The top five banks in Saudi Arabia could face a squeeze on profitability in 2018 as reduced government spending affects the economic growth negatively, in turn dampening credit demand and affecting borrowers’ ability to repay debt, according to ratings agency Moody’s Investors Service.

“As the Saudi government reins in spending, we expect lending to slow and problem loans to rise,” Ashraf Madani, a vice-president and senior analyst at Moody’s, said in a research note. The top-five financial institutions – National Commercial Bank, Al-Rajhi Bank, Samba Financial Group, Riyad Bank and Banque Saudi Fransi – can, however, use their “pricing power” to offset these pressures and keep profit steady over the coming 12-18 months, he added.

Saudi Arabia, which relies heavily on the sale of hydrocarbons for revenues, has been forced to rationalise spending after crude prices fell more than 50 per cent from the mid-2014 peak of $115 a barrel. The kingdom, the region’s biggest economy, has scaled back or shelved multibillion-dollar projects to narrow the fiscal deficit.

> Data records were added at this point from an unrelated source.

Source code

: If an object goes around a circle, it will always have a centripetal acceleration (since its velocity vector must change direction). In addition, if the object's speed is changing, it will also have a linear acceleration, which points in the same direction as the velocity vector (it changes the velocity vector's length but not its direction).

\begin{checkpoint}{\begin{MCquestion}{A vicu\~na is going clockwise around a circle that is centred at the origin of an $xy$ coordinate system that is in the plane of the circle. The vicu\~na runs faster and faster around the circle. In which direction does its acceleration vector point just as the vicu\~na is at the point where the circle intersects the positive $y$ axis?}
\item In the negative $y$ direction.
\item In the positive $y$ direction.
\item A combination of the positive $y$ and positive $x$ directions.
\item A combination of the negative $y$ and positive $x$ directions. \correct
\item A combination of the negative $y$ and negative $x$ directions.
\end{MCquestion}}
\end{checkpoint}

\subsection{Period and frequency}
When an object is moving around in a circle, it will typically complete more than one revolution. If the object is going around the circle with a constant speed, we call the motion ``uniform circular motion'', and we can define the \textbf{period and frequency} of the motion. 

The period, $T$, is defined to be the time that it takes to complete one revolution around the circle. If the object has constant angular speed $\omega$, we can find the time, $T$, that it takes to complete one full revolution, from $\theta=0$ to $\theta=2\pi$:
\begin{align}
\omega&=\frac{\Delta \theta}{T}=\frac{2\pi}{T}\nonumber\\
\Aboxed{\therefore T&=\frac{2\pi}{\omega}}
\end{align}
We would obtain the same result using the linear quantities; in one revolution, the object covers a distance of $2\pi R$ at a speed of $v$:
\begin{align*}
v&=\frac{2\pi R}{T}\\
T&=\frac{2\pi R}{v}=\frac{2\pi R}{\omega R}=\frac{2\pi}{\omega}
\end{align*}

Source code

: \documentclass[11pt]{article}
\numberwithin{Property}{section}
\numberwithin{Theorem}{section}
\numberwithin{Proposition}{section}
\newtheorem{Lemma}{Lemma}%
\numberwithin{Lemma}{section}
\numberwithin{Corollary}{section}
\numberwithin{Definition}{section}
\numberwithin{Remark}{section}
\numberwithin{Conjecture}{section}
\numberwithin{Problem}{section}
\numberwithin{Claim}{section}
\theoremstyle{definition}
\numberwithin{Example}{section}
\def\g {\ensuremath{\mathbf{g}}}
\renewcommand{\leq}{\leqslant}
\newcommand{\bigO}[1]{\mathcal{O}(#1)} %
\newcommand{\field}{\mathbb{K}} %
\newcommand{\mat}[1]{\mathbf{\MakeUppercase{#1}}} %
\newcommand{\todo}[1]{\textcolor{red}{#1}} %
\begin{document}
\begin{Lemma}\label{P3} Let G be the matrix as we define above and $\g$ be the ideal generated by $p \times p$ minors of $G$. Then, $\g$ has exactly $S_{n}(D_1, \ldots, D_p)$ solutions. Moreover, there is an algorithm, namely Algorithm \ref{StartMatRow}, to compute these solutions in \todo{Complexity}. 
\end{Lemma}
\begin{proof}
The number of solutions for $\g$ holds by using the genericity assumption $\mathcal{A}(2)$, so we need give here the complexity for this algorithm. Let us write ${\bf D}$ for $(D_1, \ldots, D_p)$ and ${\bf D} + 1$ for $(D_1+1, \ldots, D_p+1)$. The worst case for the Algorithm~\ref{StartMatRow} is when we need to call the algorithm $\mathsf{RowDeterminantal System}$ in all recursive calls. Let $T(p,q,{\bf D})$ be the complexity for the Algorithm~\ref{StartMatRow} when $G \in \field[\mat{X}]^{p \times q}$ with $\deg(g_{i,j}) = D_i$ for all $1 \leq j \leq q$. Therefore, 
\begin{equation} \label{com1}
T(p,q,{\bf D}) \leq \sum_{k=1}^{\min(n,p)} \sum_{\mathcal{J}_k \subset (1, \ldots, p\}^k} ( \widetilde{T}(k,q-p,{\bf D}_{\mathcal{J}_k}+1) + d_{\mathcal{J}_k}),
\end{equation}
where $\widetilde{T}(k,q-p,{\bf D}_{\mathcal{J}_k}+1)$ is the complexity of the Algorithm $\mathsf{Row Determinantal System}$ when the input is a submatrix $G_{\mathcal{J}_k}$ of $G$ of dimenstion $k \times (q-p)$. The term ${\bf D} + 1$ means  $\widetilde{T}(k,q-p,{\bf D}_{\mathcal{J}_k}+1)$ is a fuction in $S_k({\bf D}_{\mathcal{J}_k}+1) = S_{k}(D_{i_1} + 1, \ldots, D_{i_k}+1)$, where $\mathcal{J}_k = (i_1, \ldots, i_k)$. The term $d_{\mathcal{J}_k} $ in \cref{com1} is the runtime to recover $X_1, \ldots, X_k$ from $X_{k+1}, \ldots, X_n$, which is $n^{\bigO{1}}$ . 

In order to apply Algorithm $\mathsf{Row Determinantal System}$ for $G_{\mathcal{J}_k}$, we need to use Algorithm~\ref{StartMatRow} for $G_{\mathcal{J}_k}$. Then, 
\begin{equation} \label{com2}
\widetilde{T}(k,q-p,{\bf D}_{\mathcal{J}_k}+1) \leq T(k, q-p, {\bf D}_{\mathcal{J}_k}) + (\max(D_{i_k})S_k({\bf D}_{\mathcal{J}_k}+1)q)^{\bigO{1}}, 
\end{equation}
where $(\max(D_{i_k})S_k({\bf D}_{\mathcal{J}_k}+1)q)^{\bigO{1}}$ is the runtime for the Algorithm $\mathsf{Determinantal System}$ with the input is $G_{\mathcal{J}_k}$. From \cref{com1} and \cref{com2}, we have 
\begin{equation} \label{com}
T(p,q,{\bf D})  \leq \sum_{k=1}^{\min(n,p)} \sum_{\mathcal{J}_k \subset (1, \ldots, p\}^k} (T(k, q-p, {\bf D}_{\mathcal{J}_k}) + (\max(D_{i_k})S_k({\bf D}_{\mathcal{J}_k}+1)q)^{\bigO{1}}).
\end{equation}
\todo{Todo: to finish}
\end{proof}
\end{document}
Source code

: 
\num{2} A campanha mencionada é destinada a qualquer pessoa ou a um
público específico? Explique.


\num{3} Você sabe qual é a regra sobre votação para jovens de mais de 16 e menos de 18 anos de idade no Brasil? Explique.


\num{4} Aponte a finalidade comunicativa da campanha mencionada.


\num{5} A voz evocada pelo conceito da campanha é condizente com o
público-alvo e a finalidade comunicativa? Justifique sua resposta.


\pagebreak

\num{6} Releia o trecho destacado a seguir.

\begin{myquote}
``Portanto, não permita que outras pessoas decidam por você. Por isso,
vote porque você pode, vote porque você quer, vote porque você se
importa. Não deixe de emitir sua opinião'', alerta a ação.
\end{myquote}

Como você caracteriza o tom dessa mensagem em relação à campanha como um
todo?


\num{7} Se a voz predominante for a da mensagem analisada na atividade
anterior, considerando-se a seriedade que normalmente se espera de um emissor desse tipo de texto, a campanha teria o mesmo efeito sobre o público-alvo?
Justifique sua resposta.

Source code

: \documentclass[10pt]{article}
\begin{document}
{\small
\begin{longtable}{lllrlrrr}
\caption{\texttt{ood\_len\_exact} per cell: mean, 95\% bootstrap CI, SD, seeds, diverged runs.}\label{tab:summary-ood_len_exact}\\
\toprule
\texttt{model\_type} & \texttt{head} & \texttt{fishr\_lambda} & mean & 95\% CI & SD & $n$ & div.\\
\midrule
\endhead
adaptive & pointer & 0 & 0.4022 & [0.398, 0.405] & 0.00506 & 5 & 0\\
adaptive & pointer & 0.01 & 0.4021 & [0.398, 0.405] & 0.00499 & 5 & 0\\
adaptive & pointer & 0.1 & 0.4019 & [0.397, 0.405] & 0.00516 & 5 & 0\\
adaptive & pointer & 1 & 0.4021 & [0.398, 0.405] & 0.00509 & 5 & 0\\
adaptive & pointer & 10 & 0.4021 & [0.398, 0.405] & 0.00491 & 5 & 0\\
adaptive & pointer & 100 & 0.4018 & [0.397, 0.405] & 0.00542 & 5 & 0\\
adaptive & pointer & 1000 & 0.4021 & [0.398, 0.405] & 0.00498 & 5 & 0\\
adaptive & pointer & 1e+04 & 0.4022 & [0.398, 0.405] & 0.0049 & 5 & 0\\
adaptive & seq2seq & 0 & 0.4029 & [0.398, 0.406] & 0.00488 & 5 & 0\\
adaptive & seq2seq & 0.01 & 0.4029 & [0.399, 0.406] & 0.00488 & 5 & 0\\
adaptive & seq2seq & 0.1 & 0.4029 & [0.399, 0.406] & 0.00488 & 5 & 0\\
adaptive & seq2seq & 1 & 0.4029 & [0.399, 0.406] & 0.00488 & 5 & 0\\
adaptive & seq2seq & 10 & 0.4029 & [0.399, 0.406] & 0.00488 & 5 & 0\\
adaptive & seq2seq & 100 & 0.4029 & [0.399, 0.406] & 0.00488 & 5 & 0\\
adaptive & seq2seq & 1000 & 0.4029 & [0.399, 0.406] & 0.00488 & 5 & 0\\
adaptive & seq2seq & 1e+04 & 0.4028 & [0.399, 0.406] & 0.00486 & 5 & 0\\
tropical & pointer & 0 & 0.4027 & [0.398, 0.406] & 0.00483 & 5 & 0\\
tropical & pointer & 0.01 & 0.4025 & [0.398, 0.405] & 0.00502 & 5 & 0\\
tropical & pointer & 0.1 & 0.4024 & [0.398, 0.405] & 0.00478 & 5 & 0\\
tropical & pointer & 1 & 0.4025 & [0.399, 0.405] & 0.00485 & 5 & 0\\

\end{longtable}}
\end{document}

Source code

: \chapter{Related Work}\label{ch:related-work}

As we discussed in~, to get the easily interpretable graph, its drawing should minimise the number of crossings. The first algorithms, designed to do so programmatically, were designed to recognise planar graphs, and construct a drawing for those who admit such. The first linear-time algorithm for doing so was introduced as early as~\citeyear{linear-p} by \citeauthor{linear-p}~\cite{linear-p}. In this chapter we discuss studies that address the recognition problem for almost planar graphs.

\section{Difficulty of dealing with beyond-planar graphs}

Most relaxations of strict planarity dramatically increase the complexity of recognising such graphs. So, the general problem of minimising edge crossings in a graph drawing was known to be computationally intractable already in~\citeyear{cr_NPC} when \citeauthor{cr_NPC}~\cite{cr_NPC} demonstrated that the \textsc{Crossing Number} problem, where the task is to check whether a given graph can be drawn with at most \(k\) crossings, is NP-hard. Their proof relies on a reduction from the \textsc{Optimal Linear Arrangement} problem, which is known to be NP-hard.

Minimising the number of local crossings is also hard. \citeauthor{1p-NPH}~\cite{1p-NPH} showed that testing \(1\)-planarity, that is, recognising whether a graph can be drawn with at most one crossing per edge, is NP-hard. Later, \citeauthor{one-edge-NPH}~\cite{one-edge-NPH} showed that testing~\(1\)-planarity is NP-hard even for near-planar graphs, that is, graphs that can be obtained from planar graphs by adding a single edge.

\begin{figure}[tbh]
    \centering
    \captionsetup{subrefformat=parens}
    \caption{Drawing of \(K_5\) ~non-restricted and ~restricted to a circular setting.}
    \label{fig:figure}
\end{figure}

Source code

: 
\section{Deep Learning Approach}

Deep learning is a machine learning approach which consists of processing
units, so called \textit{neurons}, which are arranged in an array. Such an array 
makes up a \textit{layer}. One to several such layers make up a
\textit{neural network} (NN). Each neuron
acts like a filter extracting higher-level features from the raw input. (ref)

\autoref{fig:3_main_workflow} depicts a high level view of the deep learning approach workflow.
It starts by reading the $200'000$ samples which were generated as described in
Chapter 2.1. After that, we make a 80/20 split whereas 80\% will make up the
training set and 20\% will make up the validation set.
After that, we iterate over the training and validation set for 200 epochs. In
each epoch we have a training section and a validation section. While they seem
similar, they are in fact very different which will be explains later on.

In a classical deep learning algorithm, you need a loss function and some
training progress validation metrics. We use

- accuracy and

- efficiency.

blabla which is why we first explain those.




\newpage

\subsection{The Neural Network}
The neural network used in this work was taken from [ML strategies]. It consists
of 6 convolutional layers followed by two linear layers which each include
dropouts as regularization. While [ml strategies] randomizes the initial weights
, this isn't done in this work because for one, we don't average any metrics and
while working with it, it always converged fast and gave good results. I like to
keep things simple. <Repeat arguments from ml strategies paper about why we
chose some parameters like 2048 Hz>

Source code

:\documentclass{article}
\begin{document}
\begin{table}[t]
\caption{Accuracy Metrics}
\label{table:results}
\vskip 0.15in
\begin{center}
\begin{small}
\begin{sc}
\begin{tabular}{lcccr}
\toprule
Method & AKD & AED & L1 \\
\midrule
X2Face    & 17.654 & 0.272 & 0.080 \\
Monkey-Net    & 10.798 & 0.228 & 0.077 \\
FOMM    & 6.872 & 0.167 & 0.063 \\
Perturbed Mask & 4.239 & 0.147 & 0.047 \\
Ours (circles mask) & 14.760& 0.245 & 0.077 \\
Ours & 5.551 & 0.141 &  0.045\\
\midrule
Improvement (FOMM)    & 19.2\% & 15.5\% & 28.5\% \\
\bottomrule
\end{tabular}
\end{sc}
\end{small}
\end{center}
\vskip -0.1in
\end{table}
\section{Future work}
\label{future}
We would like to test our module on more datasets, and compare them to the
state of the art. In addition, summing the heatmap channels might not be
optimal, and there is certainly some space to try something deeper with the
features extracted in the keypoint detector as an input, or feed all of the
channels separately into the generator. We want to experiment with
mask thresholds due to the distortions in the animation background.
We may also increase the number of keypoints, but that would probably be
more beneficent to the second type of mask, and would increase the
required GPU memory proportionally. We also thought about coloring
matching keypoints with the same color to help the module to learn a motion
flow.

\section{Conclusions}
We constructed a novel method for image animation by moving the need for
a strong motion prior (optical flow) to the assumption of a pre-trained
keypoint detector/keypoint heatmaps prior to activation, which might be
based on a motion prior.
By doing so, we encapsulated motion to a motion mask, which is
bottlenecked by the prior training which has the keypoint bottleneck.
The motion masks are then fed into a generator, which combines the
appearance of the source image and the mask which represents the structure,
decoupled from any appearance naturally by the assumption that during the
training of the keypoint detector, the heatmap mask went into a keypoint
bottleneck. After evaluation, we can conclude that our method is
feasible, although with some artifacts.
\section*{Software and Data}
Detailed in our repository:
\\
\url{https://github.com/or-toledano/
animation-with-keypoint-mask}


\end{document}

The banking sector is already seeing a rise in bad loans, especially in the cash-strapped contracting sector, where tens of thousands of jobs were lost last year. A number of banks have already taken provisions for their exposure to contractors, and other banks are trying to negotiate new terms for their outstanding debts with firms such as Saudi Binladin Group (SBG) and Saudi Oger.

Banks operating in the retail sector stand a better chance to defend their profits despite a slowdown, according to Moody’s.

Al-Rajhi is best-positioned to maintain its profitability over the coming quarters, reflecting its strong retail focus, with only limited, albeit expanding, corporate sector exposure. The lender also has a large Islamic franchise and a low cost retail deposit base, which is expected to assist with its profit drive. 

Rising interest rates will, in general, help the lenders offset the impact on profitability of higher provisions and lower fees and commissions, allowing them to reprice floating-rate corporate loans. This has been reflected in Riyad Bank’s increase in net interest income in the first quarter of 2017, despite negative growth in total earning assets, Madani said.

“Credit growth will be muted, with most banks already reporting flat or negative lending growth, with the exception of Al-Rajhi,” Madani said, adding that non-oil GDP, a key driver of banks’ business activity, will grow by just 2 per cent, keeping credit growth subdued at about 3 per cent.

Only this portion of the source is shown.